Tuesday, February 9, 2010

Ben Bernanke,M3 Collapsing and What It Means

John Williams of Shadow Stats puts out some solid data.

His latest subscriber based newsletter shows a huge plunge in inflation adjusted M3 (Yes, the Fed stopped tracking it but he hasn't). His compilation for real M3 is that it has declined by 5.2% from Jan '09 to Jan '10.

His conclusion:
This particular signal on looming economic activity rarely is seen, but once it is generated, it is solid. The weaker economy ahead will be particularly disruptive to a system that assumes positive economic growth will be seen in all of 2010.
Williams also comments on my favorite indicator M2:

Year-to-year change in M2 is estimated at a 1.9% gain in January — a contraction after inflation adjustment — following a 3.4% annual gain in December. Month-to-month, January M2 dropped about 0.8%, following a 0.2% gain in December...With slowing growth in M2 (the broadest money measure published by the Fed) and continued credit contraction, the Fed has to know that conditions are not healthy or appropriate for economic expansion. These conditions also are suggestive of ongoing difficulties in the U.S. banking system. Continuing to act as though such were the case, the Fed pushed the St. Louis Fed’s Adjusted Monetary Base measure to $2.059 trillion in the two weeks ended January 27th — its second highest level ever — 1.0% shy of the December 2, 2009 period peak and up at an annualized 56.1% rate of growth since the near-term trough in the August 12, 2009 period. The monetary base is currency in circulation plus bank reserves. At present, banks are leaving extreme levels of excess reserves on deposit with the Fed, instead of lending those funds into the normal stream of commerce.

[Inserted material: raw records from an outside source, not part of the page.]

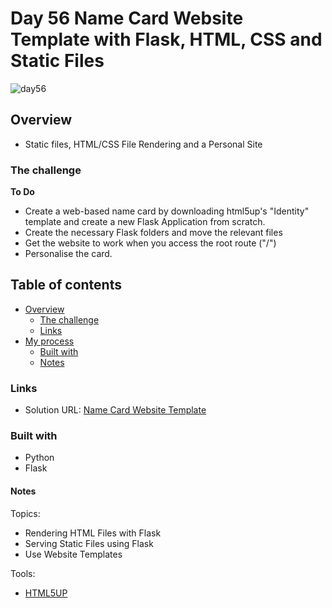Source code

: # Day 56 Name Card Website Template with Flask, HTML, CSS and Static Files

![day56](https://github.com/user-attachments/assets/f8a55f6c-43da-49c3-8744-f7a57faee6c7)


## Overview

- Static files, HTML/CSS File Rendering and a Personal Site

### The challenge
**To Do**
- Create a web-based name card by downloading html5up's "Identity" template and create a new Flask Application from scratch.
- Create the necessary Flask folders and move the relevant files
- Get the website to work when you access the root route ("/")
- Personalise the card.

## Table of contents

- [Overview](#overview)
  - [The challenge](#the-challenge)
  - [Links](#links)
- [My process](#my-process)
  - [Built with](#built-with)
  - [Notes](#notes)

### Links

- Solution URL: [Name Card Website Template](https://github.com/Mikerniker/100_Days_of_Python/tree/main/Day56)

### Built with

- Python
- Flask

#### Notes
Topics:
- Rendering HTML Files with Flask
- Serving Static Files using Flask
- Use Website Templates 

Tools: 
- [HTML5UP](https://html5up.net/)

Judging by comments made by Bernanke and Kansas City Fed President Thomas Hoenig, I wonder if they understand how tight things are. They continue to talk as though low interest rates are Fed easing, which I have emphasised is not the case. Clearly, Williams agrees with my thinking that it is money supply that has to be watched. Hoenig appears to really believe the Fed is easing because of low rates, with Bernanke you can't really tell. I tell you, I wouldn't want to play poker against him.

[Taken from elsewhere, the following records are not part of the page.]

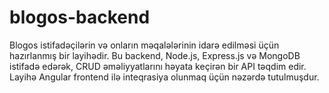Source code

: # blogos-backend
Blogos istifadəçilərin və onların məqalələrinin idarə edilməsi üçün hazırlanmış bir layihədir. Bu backend, Node.js, Express.js və MongoDB istifadə edərək, CRUD əməliyyatlarını həyata keçirən bir API təqdim edir. Layihə Angular frontend ilə inteqrasiya olunmaq üçün nəzərdə tutulmuşdur.
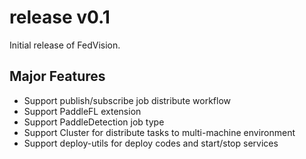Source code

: # release v0.1

Initial release of FedVision.

## Major Features

* Support publish/subscribe job distribute workflow
* Support PaddleFL extension
* Support PaddleDetection job type
* Support Cluster for distribute tasks to multi-machine environment
* Support deploy-utils for deploy codes and start/stop services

The possibilities are that Bernanke:

1. Also believes that low interest rates are easing

2. He doesn't really believe such when he states it and knows he is about to crash the economy again as part of some secret agenda of the elite.

3. He is a secret Austrian and wants to maintain as close to a stable money supply as he can to ultimately squeeze the distortions of previous money inflations out of the system.

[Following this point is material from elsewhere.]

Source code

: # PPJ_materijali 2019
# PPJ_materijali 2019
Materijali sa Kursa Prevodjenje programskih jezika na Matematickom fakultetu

Number 3 is a possibility though not a very strong one. My bet is that with Bernanke we are dealing with possibility 1 or 2.

Fortunately, as investors we don't have to guess what is in his mind. We just have to see the results of his action, which at this point is very slow money supply growth. This of course means much trouble ahead for the economy.


  1. "Year-to-year change in M2 is estimated at a 1.9% gain in January — a contraction after inflation adjustment"

    Isn't M2 growth one measure of inflation? Also, the number here seems like 3.8% (seasonally adjusted) though falling from December's levels.

  2. I really enjoy your blog, Robert. However, I got a good chuckle at your suggestion that "Helicopter" Ben might be a closet-Austrian.

    I'm firmly a believer in option #2: that Bernanke's rhetoric is part of his "marching orders" from Wall Street - and he doesn't believe a word of his own BS (like Greenspan before him).

    When he was continuing his "Goldilocks economy" mantra right up to the day of the housing-crash, he obviously couldn't have believed that.

    When he followed that up with his "soft landing" propaganda campaign, he obviously couldn't have believed that either.

  3. Covert in Vienna: An Autobiography, by Ben S. Bernanke, PhD.

    Now THERE'S a book that will never see a publishing date!